Consequences that help a system survive or maintain order are deemed “functional.” Those that threaten its stability or generate further problems are “dysfunctional.” Of course, what is functional from the standpoint of one system—say, politics—may be dysfunctional from the standpoint of another—like law.
That, I think, is precisely where we are now. The nation is reaping the latent consequences of decisions made in the realm of politics, consequences that are testing both the integrity of the legal system and the legitimacy of the political system.
When Ferdinand “Bongbong” Marcos Jr. teamed up with Sara Duterte for the 2022 presidential election, he surely understood the political debt he was incurring. Former president Rodrigo Duterte had wanted his daughter to run for president. He did not think highly of the Marcos scion and was not keen on seeing her settle for the vice presidency in a Marcos-led tandem.
There may have been no formal agreement between the Marcoses and the Dutertes, but the outlines of their arrangement can be inferred. At the very least, it likely involved two key pledges: first, to support Sara Duterte’s eventual run for the presidency in 2028; and second, to protect her father, Rodrigo Duterte, from prosecution—especially by the International Criminal Court (ICC).
In the early days of his presidency, Mr. Marcos appeared to honor this alliance. He reiterated his refusal to cooperate with the ICC. He appointed Sara Duterte as Secretary of Education, despite her lack of experience in the field. He even shared confidential and intelligence funds from his own office with hers in their first year in office.
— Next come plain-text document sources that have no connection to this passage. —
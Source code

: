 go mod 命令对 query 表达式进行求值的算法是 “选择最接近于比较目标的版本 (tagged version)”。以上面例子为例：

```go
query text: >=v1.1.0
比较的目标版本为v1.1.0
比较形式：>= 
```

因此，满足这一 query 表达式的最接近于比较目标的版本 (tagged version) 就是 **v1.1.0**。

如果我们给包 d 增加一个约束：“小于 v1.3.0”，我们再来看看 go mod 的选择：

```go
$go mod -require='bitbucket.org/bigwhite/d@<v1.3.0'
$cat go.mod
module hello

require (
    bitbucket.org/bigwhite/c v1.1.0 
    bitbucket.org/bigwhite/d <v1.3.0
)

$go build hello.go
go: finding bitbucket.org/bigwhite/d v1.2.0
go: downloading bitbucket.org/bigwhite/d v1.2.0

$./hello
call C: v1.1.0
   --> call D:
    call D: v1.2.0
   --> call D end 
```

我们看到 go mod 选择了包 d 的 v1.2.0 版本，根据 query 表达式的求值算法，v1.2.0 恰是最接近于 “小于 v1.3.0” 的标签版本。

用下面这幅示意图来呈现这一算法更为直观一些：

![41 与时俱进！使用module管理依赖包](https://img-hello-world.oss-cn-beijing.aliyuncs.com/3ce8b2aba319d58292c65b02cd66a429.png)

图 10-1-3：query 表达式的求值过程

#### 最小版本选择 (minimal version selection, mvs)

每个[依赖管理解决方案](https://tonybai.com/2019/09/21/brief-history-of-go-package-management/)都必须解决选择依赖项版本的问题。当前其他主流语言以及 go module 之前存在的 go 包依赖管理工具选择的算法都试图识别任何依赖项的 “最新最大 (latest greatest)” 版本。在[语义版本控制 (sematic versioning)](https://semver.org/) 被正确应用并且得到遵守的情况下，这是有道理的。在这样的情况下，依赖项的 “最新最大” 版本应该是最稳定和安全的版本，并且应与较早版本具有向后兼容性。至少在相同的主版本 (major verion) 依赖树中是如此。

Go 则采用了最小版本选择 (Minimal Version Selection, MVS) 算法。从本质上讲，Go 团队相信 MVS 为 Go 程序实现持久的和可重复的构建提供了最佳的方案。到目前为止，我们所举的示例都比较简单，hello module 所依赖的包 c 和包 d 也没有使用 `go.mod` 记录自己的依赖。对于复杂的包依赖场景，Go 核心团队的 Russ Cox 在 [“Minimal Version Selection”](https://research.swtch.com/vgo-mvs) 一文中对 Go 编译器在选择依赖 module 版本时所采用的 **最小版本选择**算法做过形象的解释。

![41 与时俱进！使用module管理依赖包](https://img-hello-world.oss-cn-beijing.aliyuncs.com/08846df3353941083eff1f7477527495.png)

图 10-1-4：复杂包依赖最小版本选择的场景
But the alliance was not built to last. It began to fray, and it collapsed altogether when Sara Duterte resigned from the Cabinet. What followed was open political hostility. The Marcos administration began targeting known Duterte allies, using the powers of Congress and law enforcement to investigate and paralyze them.
Eventually, the scrutiny reached the Vice President herself—and the former president. Congressional hearings, aired live on national television, fed a narrative of accountability that gripped the public like a political telenovela. These were no longer just partisan skirmishes. They began to produce outcomes with real legal implications. Seen in this light, these political events “functionally” prepared the nation for two dramatic developments: the arrest and surrender of Rodrigo Duterte to the ICC for crimes against humanity, and the filing of impeachment charges against Vice President Duterte.
Having seen this sequence unfold, the public now seeks closure. And that, I believe, is where the phrase “functionally dismissed” becomes problematic. If anything is truly too late to accomplish, it is not the trial of the Vice President—but the pretense that none of this happened.